File Transfer Protocol
|Internet protocol suite|
FTP is built on a client-server model architecture using separate control and data connections between the client and the server. FTP users may authenticate themselves with a clear-text sign-in protocol, normally in the form of a username and password, but can connect anonymously if the server is configured to allow it. For secure transmission that protects the username and password, and encrypts the content, FTP is often secured with SSL/TLS (FTPS) or replaced with SSH File Transfer Protocol (SFTP).
The first FTP client applications were command-line programs developed before operating systems had graphical user interfaces, and are still shipped with most Windows, Unix, and Linux operating systems. Many FTP clients and automation utilities have since been developed for desktops, servers, mobile devices, and hardware, and FTP has been incorporated into productivity applications, such as HTML editors.
- 1 History of FTP servers
- 2 Protocol overview
- 3 Web browser support
- 4 Security
- 5 Derivatives
- 6 FTP commands
- 7 FTP reply codes
- 8 See also
- 9 References
- 10 Further reading
- 11 External links
History of FTP servers
The original specification for the File Transfer Protocol was written by Abhay Bhushan and published as RFC 114 on 16 April 1971. Until 1980, FTP ran on NCP, the predecessor of TCP/IP. The protocol was later replaced by a TCP/IP version, RFC 765 (June 1980) and RFC 959 (October 1985), the current specification. Several proposed standards amend RFC 959, for example RFC 1579 (February 1994) enables Firewall-Friendly FTP (passive mode), RFC 2228 (June 1997) proposes security extensions, RFC 2428 (September 1998) adds support for IPv6 and defines a new type of passive mode.
Communication and data transfer
FTP may run in active or passive mode, which determines how the data connection is established. In both cases, the client creates a TCP control connection from a random, usually an unprivileged, port N to the FTP server command port 21.

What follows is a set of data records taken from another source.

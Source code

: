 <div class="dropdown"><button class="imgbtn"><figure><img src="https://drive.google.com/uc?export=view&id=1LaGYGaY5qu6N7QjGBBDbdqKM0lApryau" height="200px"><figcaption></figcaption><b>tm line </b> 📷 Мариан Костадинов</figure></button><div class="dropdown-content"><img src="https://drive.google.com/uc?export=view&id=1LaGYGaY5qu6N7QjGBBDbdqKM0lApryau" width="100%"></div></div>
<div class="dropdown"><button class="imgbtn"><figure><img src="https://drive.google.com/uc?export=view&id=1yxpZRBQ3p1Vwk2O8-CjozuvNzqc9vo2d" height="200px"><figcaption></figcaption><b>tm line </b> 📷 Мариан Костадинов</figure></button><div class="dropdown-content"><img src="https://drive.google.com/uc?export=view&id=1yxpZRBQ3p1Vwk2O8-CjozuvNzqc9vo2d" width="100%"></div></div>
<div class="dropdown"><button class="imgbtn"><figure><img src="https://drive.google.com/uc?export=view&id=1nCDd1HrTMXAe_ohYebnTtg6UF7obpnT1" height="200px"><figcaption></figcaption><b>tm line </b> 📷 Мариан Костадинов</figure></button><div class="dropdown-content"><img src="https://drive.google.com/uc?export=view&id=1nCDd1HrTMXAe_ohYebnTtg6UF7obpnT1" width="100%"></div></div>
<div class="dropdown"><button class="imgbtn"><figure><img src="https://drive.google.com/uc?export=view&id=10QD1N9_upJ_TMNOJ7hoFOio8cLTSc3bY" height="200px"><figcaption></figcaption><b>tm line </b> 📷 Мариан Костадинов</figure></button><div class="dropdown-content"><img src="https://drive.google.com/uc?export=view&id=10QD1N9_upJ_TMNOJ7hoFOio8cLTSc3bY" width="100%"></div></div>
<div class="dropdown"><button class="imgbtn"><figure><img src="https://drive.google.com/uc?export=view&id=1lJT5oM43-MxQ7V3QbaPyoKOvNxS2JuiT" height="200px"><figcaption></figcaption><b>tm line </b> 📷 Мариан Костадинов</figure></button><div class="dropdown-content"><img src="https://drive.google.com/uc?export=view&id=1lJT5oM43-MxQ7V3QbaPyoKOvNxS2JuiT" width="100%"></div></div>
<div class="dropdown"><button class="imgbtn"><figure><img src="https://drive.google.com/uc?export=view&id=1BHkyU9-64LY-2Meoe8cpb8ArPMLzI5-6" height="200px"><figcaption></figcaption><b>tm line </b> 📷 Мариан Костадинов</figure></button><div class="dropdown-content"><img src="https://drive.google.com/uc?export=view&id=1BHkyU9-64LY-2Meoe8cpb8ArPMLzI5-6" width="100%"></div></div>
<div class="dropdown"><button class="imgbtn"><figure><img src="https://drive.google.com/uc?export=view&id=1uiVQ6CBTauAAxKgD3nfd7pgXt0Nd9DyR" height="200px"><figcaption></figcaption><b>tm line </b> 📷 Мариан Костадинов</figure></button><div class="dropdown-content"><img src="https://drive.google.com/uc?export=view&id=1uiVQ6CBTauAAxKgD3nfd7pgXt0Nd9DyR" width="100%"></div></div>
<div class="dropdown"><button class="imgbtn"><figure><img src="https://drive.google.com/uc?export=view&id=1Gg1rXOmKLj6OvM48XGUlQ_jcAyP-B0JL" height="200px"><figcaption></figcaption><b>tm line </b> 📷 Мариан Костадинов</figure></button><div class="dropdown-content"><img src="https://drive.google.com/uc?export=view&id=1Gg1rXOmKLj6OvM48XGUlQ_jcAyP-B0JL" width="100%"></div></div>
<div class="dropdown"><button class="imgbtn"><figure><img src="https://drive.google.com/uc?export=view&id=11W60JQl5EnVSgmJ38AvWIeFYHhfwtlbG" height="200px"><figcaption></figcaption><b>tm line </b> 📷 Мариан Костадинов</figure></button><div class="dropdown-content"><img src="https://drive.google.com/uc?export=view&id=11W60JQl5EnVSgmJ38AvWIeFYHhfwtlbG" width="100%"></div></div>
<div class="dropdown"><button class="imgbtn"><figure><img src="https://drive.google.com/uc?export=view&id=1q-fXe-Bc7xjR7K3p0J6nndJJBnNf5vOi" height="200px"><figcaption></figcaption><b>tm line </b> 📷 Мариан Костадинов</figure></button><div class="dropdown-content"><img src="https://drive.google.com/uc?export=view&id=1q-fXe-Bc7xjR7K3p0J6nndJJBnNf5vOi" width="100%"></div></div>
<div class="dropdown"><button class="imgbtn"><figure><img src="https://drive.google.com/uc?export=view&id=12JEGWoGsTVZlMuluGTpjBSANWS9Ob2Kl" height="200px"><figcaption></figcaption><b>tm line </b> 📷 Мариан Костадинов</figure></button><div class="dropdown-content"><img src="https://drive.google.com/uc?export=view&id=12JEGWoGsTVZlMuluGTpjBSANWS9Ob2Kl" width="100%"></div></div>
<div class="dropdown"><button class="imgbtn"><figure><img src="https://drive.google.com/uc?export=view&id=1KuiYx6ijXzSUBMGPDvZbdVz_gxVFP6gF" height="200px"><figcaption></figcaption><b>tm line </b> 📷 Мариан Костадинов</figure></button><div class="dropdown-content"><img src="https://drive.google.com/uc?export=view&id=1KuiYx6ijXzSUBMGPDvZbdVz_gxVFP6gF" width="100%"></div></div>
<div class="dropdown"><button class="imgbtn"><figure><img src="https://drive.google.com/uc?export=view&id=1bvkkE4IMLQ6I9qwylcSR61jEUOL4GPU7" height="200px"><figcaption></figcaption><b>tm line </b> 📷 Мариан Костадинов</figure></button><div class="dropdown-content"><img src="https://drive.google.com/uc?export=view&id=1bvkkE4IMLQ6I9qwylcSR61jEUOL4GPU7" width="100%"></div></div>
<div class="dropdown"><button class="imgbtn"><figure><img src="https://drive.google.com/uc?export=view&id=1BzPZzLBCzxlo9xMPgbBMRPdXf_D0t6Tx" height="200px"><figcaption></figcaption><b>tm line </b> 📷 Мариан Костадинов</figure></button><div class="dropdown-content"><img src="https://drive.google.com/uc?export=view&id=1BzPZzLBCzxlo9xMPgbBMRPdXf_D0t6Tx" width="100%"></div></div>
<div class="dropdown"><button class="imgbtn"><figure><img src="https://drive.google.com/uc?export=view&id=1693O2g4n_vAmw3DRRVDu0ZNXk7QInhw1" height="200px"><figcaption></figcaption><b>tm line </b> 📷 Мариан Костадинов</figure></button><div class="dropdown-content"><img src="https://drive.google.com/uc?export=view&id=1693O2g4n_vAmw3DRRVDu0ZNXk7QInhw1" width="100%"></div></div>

- In active mode, the client starts listening for incoming data connections from the server on port M. It sends the FTP command PORT M to inform the server on which port it is listening. The server then initiates a data channel to the client from its port 20, the FTP server data port.
- In situations where the client is behind a firewall and unable to accept incoming TCP connections, passive mode may be used. In this mode, the client uses the control connection to send a PASV command to the server and then receives a server IP address and server port number from the server, which the client then uses to open a data connection from an arbitrary client port to the server IP address and server port number received.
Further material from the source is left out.